Together with businessman Max Rose and trade representative Friedrich Wilhelm Esslinger Karl Benz founded the Benz & Co. Rheinische Gasmotoren-Fabrik (called Benz & Cie. after 1899) as a public incorporated corporation.
The number of company employees grew rapidly to 25 and licences for building gas engines were issued. Financially secure, Benz could now focus all his energy on car engine development. To do so he began with the design of an all-encompassing vehicle in which to integrate his four-stroke petrol engine. His competitor Daimler on the other hand integrated his first engine in a carriage. In 1886, Karl Benz was granted a patent for his vehicle and presented the first "Benz Patent-Motorwagen" (Benz Patent Motor Car) to the public.
Three versions of the three-wheeled vehicle were produced between 1885 and 1887: model no. 1 was presented by Benz to the German Museum in 1906; model no. 2 is assumed to have been modified and reconstructed several times; and model no. 3, which featured wooden-spoke wheels, was driven by Bertha Benz on the first long-distance automobile trip in 1888.
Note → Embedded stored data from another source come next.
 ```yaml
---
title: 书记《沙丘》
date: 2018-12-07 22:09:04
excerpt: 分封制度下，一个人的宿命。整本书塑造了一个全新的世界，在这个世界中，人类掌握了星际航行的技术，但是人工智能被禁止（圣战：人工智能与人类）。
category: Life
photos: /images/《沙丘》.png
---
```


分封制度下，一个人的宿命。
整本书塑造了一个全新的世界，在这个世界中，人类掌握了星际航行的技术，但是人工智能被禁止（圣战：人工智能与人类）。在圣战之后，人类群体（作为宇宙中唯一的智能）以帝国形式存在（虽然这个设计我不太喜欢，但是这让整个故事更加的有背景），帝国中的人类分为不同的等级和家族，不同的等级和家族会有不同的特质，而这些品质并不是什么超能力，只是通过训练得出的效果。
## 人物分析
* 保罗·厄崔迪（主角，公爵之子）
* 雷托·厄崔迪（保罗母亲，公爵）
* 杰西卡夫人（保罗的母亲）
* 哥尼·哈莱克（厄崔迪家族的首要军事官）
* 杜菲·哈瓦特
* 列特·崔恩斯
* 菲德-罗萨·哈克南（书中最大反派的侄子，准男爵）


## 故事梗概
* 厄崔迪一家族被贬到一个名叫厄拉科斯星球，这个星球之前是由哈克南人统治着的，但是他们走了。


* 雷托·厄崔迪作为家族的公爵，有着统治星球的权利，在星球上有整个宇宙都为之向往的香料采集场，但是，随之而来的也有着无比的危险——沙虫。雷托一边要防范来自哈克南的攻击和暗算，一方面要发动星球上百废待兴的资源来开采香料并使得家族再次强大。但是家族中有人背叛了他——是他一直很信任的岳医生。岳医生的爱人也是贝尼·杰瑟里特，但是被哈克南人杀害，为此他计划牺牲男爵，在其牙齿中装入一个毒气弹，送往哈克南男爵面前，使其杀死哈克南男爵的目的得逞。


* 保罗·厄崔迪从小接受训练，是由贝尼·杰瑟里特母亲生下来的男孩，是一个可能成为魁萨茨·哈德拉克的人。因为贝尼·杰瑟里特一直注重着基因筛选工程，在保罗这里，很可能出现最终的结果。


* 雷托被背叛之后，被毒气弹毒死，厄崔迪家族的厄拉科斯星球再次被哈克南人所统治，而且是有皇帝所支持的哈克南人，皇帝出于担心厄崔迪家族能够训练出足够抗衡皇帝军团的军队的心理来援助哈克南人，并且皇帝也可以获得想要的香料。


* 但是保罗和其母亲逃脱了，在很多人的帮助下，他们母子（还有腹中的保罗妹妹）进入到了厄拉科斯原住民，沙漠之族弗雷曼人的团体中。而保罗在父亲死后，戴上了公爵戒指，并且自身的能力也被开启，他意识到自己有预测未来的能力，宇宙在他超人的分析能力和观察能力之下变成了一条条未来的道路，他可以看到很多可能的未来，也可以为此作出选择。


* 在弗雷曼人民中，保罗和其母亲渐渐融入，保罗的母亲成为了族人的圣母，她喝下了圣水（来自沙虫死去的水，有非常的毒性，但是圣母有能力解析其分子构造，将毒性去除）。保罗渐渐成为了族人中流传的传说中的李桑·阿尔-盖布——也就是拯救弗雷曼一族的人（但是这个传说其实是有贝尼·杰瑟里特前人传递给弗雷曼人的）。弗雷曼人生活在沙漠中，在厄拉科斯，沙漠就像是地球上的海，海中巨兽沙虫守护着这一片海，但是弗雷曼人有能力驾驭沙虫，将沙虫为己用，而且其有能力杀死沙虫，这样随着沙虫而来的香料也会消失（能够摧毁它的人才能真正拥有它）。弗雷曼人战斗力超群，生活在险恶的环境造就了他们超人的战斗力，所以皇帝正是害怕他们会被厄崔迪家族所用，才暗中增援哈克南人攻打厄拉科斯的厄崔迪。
Growing demand for stationary engines enabled Benz & Co. Rheinische Gasmotoren-Fabrik to move to a larger production facility. Following the arrival of new partners, Friedrich von Fischer and Julius Ganß, in 1890, the Rheinische Gasmotoren-Fabrik advanced to the status of second-largest engine manufacturer in Germany. In 1893, Karl Benz introduced axle-pivot steering to the automotive industry. He also developed the "contra" engine, the forerunner to today's boxer engine, in 1896.